# Your assignment:
Needed from the entries below: every line that holds the word "radix".

____________________

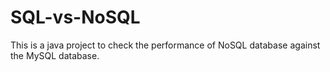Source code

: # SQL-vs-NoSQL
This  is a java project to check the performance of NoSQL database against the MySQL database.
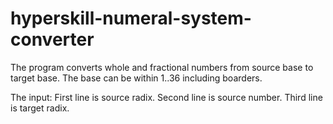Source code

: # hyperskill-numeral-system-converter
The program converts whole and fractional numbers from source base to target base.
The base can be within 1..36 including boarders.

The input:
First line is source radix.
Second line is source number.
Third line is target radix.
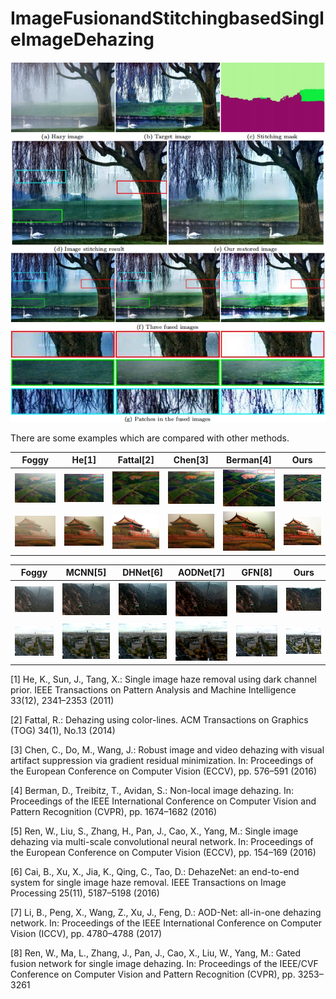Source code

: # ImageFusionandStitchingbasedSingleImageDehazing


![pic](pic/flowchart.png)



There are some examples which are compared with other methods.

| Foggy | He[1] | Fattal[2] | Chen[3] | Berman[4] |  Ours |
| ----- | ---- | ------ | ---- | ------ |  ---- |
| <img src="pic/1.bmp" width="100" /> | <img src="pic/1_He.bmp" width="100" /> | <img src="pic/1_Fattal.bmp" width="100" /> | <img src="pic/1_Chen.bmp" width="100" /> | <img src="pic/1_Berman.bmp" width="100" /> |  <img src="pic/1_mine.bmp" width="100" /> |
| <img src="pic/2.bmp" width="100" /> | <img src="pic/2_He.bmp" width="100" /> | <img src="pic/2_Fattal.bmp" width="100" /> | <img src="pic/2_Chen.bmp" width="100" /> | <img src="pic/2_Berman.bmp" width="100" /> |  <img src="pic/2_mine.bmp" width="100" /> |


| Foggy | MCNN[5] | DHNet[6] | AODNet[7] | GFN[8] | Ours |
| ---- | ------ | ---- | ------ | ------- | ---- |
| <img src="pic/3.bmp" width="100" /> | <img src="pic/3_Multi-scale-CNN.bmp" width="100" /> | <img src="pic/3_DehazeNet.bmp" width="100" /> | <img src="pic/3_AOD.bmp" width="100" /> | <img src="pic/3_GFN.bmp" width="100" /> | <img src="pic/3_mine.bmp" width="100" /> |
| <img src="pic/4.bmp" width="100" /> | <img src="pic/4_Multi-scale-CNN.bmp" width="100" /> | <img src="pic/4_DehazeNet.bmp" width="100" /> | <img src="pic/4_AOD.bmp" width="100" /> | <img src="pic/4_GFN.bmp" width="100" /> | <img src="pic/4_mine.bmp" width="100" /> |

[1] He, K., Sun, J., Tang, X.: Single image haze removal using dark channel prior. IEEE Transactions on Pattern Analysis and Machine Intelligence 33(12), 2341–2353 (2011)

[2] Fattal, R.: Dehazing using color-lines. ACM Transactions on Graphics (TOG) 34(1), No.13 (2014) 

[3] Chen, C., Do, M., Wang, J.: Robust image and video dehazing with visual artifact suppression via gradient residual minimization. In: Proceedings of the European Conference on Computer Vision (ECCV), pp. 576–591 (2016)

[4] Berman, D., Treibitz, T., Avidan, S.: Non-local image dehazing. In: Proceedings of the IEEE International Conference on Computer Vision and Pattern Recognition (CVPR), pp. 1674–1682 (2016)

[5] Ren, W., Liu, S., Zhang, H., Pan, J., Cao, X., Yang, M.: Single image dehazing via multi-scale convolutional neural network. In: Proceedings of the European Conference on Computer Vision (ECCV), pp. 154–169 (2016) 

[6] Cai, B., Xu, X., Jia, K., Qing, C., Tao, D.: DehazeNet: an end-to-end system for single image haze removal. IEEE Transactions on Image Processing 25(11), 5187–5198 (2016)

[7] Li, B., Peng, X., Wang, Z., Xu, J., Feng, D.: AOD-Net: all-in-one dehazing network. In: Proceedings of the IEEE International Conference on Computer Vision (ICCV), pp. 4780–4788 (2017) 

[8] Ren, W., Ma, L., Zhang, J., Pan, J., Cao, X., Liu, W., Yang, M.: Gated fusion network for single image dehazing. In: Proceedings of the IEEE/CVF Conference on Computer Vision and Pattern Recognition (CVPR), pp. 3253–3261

____________________

# Solution for this task:
First line is source radix.
Third line is target radix.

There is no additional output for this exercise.